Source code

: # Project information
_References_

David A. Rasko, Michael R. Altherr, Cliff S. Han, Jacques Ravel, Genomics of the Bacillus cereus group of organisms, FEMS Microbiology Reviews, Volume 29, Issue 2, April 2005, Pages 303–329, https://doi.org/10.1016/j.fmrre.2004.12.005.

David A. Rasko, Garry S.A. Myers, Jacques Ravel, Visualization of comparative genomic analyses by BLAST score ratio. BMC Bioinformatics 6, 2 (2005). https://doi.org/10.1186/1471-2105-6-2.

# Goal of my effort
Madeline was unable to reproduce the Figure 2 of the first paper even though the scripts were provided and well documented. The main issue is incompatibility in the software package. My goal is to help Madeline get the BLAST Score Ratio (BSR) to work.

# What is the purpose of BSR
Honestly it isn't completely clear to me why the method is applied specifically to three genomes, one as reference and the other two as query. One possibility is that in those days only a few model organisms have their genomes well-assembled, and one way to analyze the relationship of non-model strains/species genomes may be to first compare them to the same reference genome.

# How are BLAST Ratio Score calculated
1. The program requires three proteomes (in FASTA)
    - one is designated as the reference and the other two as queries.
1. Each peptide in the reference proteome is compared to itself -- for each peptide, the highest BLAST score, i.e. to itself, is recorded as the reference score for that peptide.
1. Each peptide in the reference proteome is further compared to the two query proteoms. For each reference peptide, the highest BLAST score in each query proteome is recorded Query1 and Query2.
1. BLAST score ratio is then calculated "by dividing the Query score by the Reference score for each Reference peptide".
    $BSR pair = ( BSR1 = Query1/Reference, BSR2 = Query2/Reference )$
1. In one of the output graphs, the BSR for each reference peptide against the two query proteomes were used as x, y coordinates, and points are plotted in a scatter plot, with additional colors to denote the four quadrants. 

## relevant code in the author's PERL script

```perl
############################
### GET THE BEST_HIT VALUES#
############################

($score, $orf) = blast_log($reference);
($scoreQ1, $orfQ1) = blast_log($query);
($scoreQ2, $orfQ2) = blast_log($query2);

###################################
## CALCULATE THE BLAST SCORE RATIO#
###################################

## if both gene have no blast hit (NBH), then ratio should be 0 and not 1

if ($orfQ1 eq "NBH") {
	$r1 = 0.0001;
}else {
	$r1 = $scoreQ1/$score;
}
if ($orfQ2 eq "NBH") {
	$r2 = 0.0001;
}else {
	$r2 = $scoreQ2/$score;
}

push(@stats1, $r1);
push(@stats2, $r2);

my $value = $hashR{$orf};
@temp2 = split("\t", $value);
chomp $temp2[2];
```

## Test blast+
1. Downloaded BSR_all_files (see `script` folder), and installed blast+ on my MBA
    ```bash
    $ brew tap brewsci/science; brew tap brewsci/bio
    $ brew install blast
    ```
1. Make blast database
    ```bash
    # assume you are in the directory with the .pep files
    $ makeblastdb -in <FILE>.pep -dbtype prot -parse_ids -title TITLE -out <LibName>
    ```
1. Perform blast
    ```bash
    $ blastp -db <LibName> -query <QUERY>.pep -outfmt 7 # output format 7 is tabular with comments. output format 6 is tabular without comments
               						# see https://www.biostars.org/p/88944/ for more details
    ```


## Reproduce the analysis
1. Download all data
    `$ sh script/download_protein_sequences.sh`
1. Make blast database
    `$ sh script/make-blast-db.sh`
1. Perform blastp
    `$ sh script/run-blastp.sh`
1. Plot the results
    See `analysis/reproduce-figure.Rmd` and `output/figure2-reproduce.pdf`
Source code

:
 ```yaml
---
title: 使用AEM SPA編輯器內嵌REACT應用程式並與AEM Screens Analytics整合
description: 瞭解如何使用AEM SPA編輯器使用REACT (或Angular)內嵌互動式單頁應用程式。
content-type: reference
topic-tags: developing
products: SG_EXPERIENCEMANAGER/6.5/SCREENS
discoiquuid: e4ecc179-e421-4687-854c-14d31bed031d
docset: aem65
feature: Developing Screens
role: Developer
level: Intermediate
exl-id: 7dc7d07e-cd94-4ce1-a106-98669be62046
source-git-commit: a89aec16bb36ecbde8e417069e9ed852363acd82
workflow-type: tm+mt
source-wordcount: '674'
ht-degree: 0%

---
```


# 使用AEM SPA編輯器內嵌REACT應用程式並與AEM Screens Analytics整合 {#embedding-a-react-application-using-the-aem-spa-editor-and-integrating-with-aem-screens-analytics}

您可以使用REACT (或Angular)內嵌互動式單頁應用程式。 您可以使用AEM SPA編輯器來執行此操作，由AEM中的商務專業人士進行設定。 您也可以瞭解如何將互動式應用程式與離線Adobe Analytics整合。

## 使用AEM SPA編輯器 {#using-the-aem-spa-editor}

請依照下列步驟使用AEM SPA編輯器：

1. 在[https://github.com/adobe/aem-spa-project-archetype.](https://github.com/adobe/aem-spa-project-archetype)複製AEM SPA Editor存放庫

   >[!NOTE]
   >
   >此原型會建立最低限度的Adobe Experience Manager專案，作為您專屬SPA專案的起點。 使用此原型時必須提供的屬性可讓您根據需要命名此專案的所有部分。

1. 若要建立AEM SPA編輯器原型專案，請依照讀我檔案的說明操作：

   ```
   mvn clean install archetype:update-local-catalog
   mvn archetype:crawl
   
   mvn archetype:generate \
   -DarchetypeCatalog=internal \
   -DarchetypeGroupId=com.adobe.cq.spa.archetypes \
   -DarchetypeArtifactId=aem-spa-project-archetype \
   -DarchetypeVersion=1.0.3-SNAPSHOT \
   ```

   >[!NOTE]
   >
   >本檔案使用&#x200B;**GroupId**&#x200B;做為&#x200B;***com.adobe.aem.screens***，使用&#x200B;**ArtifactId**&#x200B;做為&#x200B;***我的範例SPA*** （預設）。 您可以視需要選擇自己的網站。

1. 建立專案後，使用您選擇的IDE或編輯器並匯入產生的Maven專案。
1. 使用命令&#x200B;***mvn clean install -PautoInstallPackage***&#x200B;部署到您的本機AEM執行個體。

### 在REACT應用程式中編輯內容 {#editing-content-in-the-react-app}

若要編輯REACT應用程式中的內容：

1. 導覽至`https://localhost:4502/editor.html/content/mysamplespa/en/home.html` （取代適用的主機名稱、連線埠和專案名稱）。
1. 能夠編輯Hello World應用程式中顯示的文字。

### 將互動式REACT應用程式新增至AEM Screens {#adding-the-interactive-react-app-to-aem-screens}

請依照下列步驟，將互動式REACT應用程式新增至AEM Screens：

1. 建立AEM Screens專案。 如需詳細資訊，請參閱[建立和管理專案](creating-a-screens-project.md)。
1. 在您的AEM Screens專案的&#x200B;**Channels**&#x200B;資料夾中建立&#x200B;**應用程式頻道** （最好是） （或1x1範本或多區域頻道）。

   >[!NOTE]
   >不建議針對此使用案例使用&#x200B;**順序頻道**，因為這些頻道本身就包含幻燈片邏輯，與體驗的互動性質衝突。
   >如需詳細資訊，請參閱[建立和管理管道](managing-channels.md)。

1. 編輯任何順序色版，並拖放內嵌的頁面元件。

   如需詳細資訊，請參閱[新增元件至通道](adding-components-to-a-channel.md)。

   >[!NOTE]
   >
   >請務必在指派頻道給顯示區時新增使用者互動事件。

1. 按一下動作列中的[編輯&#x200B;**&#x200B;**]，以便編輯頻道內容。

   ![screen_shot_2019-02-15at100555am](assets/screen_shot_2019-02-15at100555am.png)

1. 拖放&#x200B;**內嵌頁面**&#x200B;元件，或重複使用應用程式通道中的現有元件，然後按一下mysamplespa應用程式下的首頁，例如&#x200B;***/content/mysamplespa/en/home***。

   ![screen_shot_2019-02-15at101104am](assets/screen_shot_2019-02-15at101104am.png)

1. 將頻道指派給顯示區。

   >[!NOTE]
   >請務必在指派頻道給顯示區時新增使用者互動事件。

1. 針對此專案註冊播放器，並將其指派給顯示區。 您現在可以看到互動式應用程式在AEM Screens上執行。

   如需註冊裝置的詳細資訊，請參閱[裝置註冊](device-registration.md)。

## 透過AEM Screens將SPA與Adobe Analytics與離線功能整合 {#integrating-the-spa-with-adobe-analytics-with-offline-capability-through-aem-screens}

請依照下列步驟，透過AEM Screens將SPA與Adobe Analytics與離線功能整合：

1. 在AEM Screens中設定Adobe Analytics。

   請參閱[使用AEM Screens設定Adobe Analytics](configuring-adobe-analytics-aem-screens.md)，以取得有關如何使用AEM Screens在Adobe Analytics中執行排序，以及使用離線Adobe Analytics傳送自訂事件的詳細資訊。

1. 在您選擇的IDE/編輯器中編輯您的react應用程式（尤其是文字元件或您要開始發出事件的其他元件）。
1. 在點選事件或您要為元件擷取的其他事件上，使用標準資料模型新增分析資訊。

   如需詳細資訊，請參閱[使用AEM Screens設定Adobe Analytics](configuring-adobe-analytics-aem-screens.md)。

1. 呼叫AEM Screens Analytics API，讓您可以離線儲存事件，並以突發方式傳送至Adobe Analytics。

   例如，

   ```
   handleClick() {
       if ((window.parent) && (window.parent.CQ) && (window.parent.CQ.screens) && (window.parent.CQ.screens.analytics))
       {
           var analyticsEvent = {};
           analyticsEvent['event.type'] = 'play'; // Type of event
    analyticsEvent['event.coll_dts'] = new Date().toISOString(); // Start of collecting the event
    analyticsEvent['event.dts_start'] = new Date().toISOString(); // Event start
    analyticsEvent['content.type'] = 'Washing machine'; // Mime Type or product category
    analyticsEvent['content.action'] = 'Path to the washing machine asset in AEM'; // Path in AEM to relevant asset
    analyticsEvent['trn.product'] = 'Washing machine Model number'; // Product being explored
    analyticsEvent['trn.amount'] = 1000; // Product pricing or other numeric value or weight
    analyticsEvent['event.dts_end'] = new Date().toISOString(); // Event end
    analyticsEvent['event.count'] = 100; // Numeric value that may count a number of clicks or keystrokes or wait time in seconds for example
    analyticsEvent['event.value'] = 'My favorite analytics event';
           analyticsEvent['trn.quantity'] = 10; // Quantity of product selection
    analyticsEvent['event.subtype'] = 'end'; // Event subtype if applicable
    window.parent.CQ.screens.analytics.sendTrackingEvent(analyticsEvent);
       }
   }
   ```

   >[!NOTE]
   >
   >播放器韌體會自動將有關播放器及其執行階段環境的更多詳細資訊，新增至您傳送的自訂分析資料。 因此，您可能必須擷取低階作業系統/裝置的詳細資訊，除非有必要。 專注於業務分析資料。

-------

» Problem requirements
Referring to the material above, set down exactly the lines between the line with "1. 按一下動作列中的[編輯" and the line with "1. 在AEM Screens中設定Adobe Analytics。", inclusive, and no other lines.

» Worked solution
1. 按一下動作列中的[編輯&#x200B;**&#x200B;**]，以便編輯頻道內容。

   ![screen_shot_2019-02-15at100555am](assets/screen_shot_2019-02-15at100555am.png)

1. 拖放&#x200B;**內嵌頁面**&#x200B;元件，或重複使用應用程式通道中的現有元件，然後按一下mysamplespa應用程式下的首頁，例如&#x200B;***/content/mysamplespa/en/home***。

   ![screen_shot_2019-02-15at101104am](assets/screen_shot_2019-02-15at101104am.png)

1. 將頻道指派給顯示區。

   >[!NOTE]
   >請務必在指派頻道給顯示區時新增使用者互動事件。

1. 針對此專案註冊播放器，並將其指派給顯示區。 您現在可以看到互動式應用程式在AEM Screens上執行。

   如需註冊裝置的詳細資訊，請參閱[裝置註冊](device-registration.md)。

## 透過AEM Screens將SPA與Adobe Analytics與離線功能整合 {#integrating-the-spa-with-adobe-analytics-with-offline-capability-through-aem-screens}

請依照下列步驟，透過AEM Screens將SPA與Adobe Analytics與離線功能整合：

1. 在AEM Screens中設定Adobe Analytics。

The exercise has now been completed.